Data to examine:
Content starts

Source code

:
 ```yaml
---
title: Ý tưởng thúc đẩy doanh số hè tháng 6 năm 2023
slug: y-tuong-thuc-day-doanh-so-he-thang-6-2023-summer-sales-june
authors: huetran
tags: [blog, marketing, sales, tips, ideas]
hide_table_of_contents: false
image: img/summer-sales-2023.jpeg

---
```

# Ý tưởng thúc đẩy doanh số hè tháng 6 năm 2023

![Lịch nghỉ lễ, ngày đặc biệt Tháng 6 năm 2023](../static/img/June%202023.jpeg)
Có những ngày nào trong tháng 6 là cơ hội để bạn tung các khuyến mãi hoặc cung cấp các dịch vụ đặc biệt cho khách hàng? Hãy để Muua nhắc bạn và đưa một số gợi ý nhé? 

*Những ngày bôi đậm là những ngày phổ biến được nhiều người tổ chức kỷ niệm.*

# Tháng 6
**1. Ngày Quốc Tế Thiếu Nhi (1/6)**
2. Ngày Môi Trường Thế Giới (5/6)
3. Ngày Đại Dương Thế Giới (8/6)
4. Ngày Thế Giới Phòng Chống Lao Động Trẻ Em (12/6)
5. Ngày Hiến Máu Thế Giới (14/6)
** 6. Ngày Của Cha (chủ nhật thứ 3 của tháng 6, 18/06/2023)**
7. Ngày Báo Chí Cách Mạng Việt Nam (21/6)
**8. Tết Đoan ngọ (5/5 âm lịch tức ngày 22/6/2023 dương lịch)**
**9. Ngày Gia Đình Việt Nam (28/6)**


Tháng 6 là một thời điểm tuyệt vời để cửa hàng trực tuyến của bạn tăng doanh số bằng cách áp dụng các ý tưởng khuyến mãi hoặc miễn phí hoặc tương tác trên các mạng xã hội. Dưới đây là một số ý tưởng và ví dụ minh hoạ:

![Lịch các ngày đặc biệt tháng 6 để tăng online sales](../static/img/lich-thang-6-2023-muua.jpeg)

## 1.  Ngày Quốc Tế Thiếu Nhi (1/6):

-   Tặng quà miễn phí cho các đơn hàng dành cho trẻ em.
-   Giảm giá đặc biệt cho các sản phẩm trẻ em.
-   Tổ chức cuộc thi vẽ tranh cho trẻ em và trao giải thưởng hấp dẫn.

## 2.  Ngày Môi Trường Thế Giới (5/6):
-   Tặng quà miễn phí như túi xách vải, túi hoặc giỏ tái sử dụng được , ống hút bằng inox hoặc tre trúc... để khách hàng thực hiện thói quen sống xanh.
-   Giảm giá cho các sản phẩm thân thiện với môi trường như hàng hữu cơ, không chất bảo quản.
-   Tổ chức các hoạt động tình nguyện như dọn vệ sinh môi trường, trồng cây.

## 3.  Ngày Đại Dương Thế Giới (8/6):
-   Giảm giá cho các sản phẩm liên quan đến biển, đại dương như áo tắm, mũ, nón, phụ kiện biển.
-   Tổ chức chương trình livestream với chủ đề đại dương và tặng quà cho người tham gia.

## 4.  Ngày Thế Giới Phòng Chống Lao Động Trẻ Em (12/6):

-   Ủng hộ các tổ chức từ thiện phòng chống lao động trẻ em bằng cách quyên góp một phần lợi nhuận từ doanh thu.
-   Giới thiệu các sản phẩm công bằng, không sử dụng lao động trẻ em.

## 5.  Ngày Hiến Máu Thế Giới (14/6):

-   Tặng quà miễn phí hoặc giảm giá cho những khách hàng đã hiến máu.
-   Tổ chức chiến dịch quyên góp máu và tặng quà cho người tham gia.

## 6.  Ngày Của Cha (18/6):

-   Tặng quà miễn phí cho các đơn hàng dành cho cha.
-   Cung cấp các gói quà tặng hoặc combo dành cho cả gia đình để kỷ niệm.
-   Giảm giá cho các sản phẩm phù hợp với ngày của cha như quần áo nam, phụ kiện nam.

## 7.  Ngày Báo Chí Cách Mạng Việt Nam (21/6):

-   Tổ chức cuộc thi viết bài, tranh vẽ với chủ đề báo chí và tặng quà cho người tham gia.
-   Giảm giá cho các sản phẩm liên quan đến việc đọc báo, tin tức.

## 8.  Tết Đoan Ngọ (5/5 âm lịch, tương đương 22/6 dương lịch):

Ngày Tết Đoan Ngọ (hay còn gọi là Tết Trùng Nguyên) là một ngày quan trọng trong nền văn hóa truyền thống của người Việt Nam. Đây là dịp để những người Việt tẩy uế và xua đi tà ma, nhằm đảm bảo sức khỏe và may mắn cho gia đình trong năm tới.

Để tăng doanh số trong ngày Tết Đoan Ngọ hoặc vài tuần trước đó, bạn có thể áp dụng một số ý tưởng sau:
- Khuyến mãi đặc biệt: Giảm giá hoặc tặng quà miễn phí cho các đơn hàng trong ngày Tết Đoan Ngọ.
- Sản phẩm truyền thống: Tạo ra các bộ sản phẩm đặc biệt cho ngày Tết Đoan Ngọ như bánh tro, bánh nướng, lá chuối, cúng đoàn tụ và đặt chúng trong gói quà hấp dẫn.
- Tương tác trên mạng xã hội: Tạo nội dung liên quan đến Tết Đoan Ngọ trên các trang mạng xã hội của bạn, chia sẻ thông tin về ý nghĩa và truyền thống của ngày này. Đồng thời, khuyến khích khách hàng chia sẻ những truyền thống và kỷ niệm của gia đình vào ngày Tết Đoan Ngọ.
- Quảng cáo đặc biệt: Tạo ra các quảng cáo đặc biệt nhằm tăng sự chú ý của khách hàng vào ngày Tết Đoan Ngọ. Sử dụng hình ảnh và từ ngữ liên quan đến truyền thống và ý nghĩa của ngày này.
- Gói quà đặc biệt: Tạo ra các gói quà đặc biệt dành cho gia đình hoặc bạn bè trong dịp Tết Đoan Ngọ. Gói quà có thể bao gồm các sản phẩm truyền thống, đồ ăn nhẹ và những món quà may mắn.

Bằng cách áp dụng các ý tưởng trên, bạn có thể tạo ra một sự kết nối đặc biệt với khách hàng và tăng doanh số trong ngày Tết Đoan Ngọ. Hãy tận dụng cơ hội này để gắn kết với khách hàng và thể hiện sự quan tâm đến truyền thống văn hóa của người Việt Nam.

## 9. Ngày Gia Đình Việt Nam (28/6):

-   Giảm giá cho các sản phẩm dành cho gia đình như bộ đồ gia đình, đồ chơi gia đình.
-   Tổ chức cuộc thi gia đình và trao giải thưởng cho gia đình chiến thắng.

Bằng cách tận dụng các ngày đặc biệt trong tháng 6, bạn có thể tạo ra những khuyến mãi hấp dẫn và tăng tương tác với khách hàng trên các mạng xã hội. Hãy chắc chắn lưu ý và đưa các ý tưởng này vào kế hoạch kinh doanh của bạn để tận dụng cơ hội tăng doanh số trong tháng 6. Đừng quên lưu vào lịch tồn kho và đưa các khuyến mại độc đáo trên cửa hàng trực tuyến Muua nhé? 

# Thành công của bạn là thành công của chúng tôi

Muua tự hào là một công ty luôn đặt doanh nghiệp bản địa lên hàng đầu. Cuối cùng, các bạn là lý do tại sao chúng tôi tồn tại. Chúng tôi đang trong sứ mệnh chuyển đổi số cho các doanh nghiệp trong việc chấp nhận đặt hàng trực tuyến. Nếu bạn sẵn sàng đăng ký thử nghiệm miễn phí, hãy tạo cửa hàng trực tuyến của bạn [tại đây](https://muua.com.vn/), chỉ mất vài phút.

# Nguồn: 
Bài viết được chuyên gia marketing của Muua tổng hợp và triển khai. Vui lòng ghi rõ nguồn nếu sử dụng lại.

Content ends

Problem description: Each line above should be reproduced exactly, with nothing omitted.

Exercise result:
Source code

:
 ```yaml
---
title: Ý tưởng thúc đẩy doanh số hè tháng 6 năm 2023
slug: y-tuong-thuc-day-doanh-so-he-thang-6-2023-summer-sales-june
authors: huetran
tags: [blog, marketing, sales, tips, ideas]
hide_table_of_contents: false
image: img/summer-sales-2023.jpeg

---
```

# Ý tưởng thúc đẩy doanh số hè tháng 6 năm 2023

![Lịch nghỉ lễ, ngày đặc biệt Tháng 6 năm 2023](../static/img/June%202023.jpeg)
Có những ngày nào trong tháng 6 là cơ hội để bạn tung các khuyến mãi hoặc cung cấp các dịch vụ đặc biệt cho khách hàng? Hãy để Muua nhắc bạn và đưa một số gợi ý nhé? 

*Những ngày bôi đậm là những ngày phổ biến được nhiều người tổ chức kỷ niệm.*

# Tháng 6
**1. Ngày Quốc Tế Thiếu Nhi (1/6)**
2. Ngày Môi Trường Thế Giới (5/6)
3. Ngày Đại Dương Thế Giới (8/6)
4. Ngày Thế Giới Phòng Chống Lao Động Trẻ Em (12/6)
5. Ngày Hiến Máu Thế Giới (14/6)
** 6. Ngày Của Cha (chủ nhật thứ 3 của tháng 6, 18/06/2023)**
7. Ngày Báo Chí Cách Mạng Việt Nam (21/6)
**8. Tết Đoan ngọ (5/5 âm lịch tức ngày 22/6/2023 dương lịch)**
**9. Ngày Gia Đình Việt Nam (28/6)**


Tháng 6 là một thời điểm tuyệt vời để cửa hàng trực tuyến của bạn tăng doanh số bằng cách áp dụng các ý tưởng khuyến mãi hoặc miễn phí hoặc tương tác trên các mạng xã hội. Dưới đây là một số ý tưởng và ví dụ minh hoạ:

![Lịch các ngày đặc biệt tháng 6 để tăng online sales](../static/img/lich-thang-6-2023-muua.jpeg)

## 1.  Ngày Quốc Tế Thiếu Nhi (1/6):

-   Tặng quà miễn phí cho các đơn hàng dành cho trẻ em.
-   Giảm giá đặc biệt cho các sản phẩm trẻ em.
-   Tổ chức cuộc thi vẽ tranh cho trẻ em và trao giải thưởng hấp dẫn.

## 2.  Ngày Môi Trường Thế Giới (5/6):
-   Tặng quà miễn phí như túi xách vải, túi hoặc giỏ tái sử dụng được , ống hút bằng inox hoặc tre trúc... để khách hàng thực hiện thói quen sống xanh.
-   Giảm giá cho các sản phẩm thân thiện với môi trường như hàng hữu cơ, không chất bảo quản.
-   Tổ chức các hoạt động tình nguyện như dọn vệ sinh môi trường, trồng cây.

## 3.  Ngày Đại Dương Thế Giới (8/6):
-   Giảm giá cho các sản phẩm liên quan đến biển, đại dương như áo tắm, mũ, nón, phụ kiện biển.
-   Tổ chức chương trình livestream với chủ đề đại dương và tặng quà cho người tham gia.

## 4.  Ngày Thế Giới Phòng Chống Lao Động Trẻ Em (12/6):

-   Ủng hộ các tổ chức từ thiện phòng chống lao động trẻ em bằng cách quyên góp một phần lợi nhuận từ doanh thu.
-   Giới thiệu các sản phẩm công bằng, không sử dụng lao động trẻ em.

## 5.  Ngày Hiến Máu Thế Giới (14/6):

-   Tặng quà miễn phí hoặc giảm giá cho những khách hàng đã hiến máu.
-   Tổ chức chiến dịch quyên góp máu và tặng quà cho người tham gia.

## 6.  Ngày Của Cha (18/6):

-   Tặng quà miễn phí cho các đơn hàng dành cho cha.
-   Cung cấp các gói quà tặng hoặc combo dành cho cả gia đình để kỷ niệm.
-   Giảm giá cho các sản phẩm phù hợp với ngày của cha như quần áo nam, phụ kiện nam.

## 7.  Ngày Báo Chí Cách Mạng Việt Nam (21/6):

-   Tổ chức cuộc thi viết bài, tranh vẽ với chủ đề báo chí và tặng quà cho người tham gia.
-   Giảm giá cho các sản phẩm liên quan đến việc đọc báo, tin tức.

## 8.  Tết Đoan Ngọ (5/5 âm lịch, tương đương 22/6 dương lịch):

Ngày Tết Đoan Ngọ (hay còn gọi là Tết Trùng Nguyên) là một ngày quan trọng trong nền văn hóa truyền thống của người Việt Nam. Đây là dịp để những người Việt tẩy uế và xua đi tà ma, nhằm đảm bảo sức khỏe và may mắn cho gia đình trong năm tới.

Để tăng doanh số trong ngày Tết Đoan Ngọ hoặc vài tuần trước đó, bạn có thể áp dụng một số ý tưởng sau:
- Khuyến mãi đặc biệt: Giảm giá hoặc tặng quà miễn phí cho các đơn hàng trong ngày Tết Đoan Ngọ.
- Sản phẩm truyền thống: Tạo ra các bộ sản phẩm đặc biệt cho ngày Tết Đoan Ngọ như bánh tro, bánh nướng, lá chuối, cúng đoàn tụ và đặt chúng trong gói quà hấp dẫn.
- Tương tác trên mạng xã hội: Tạo nội dung liên quan đến Tết Đoan Ngọ trên các trang mạng xã hội của bạn, chia sẻ thông tin về ý nghĩa và truyền thống của ngày này. Đồng thời, khuyến khích khách hàng chia sẻ những truyền thống và kỷ niệm của gia đình vào ngày Tết Đoan Ngọ.
- Quảng cáo đặc biệt: Tạo ra các quảng cáo đặc biệt nhằm tăng sự chú ý của khách hàng vào ngày Tết Đoan Ngọ. Sử dụng hình ảnh và từ ngữ liên quan đến truyền thống và ý nghĩa của ngày này.
- Gói quà đặc biệt: Tạo ra các gói quà đặc biệt dành cho gia đình hoặc bạn bè trong dịp Tết Đoan Ngọ. Gói quà có thể bao gồm các sản phẩm truyền thống, đồ ăn nhẹ và những món quà may mắn.

Bằng cách áp dụng các ý tưởng trên, bạn có thể tạo ra một sự kết nối đặc biệt với khách hàng và tăng doanh số trong ngày Tết Đoan Ngọ. Hãy tận dụng cơ hội này để gắn kết với khách hàng và thể hiện sự quan tâm đến truyền thống văn hóa của người Việt Nam.

## 9. Ngày Gia Đình Việt Nam (28/6):

-   Giảm giá cho các sản phẩm dành cho gia đình như bộ đồ gia đình, đồ chơi gia đình.
-   Tổ chức cuộc thi gia đình và trao giải thưởng cho gia đình chiến thắng.

Bằng cách tận dụng các ngày đặc biệt trong tháng 6, bạn có thể tạo ra những khuyến mãi hấp dẫn và tăng tương tác với khách hàng trên các mạng xã hội. Hãy chắc chắn lưu ý và đưa các ý tưởng này vào kế hoạch kinh doanh của bạn để tận dụng cơ hội tăng doanh số trong tháng 6. Đừng quên lưu vào lịch tồn kho và đưa các khuyến mại độc đáo trên cửa hàng trực tuyến Muua nhé? 

# Thành công của bạn là thành công của chúng tôi

Muua tự hào là một công ty luôn đặt doanh nghiệp bản địa lên hàng đầu. Cuối cùng, các bạn là lý do tại sao chúng tôi tồn tại. Chúng tôi đang trong sứ mệnh chuyển đổi số cho các doanh nghiệp trong việc chấp nhận đặt hàng trực tuyến. Nếu bạn sẵn sàng đăng ký thử nghiệm miễn phí, hãy tạo cửa hàng trực tuyến của bạn [tại đây](https://muua.com.vn/), chỉ mất vài phút.

# Nguồn: 
Bài viết được chuyên gia marketing của Muua tổng hợp và triển khai. Vui lòng ghi rõ nguồn nếu sử dụng lại.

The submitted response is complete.